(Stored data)
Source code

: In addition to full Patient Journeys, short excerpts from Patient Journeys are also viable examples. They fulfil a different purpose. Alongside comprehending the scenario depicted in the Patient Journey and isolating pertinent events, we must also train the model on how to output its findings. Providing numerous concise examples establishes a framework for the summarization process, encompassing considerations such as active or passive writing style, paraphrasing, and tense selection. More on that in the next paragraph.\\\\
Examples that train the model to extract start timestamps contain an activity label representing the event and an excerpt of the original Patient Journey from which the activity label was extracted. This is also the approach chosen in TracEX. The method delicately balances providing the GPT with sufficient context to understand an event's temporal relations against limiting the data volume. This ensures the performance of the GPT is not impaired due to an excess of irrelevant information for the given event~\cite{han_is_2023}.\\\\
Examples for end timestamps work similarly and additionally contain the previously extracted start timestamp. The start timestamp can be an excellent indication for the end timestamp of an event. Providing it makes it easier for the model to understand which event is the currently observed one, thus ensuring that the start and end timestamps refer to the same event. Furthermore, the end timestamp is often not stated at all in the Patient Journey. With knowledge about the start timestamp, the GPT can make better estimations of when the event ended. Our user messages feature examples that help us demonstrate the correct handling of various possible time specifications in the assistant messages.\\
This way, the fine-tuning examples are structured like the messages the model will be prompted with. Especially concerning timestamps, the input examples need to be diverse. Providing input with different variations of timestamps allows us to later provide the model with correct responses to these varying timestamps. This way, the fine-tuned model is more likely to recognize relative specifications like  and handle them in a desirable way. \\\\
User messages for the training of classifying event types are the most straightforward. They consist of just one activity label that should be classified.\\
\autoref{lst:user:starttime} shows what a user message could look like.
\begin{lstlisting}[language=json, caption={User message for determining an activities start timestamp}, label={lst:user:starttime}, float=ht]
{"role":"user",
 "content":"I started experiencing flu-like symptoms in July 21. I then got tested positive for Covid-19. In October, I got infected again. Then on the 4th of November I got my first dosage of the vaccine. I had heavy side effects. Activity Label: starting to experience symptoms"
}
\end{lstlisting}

▸ **The task**: Copy exactly. The range runs from the line containing "started experiencing flu-like" through the last line of the data.

▸ **Reply**:
 "content":"I started experiencing flu-like symptoms in July 21. I then got tested positive for Covid-19. In October, I got infected again. Then on the 4th of November I got my first dosage of the vaccine. I had heavy side effects. Activity Label: starting to experience symptoms"
}
\end{lstlisting}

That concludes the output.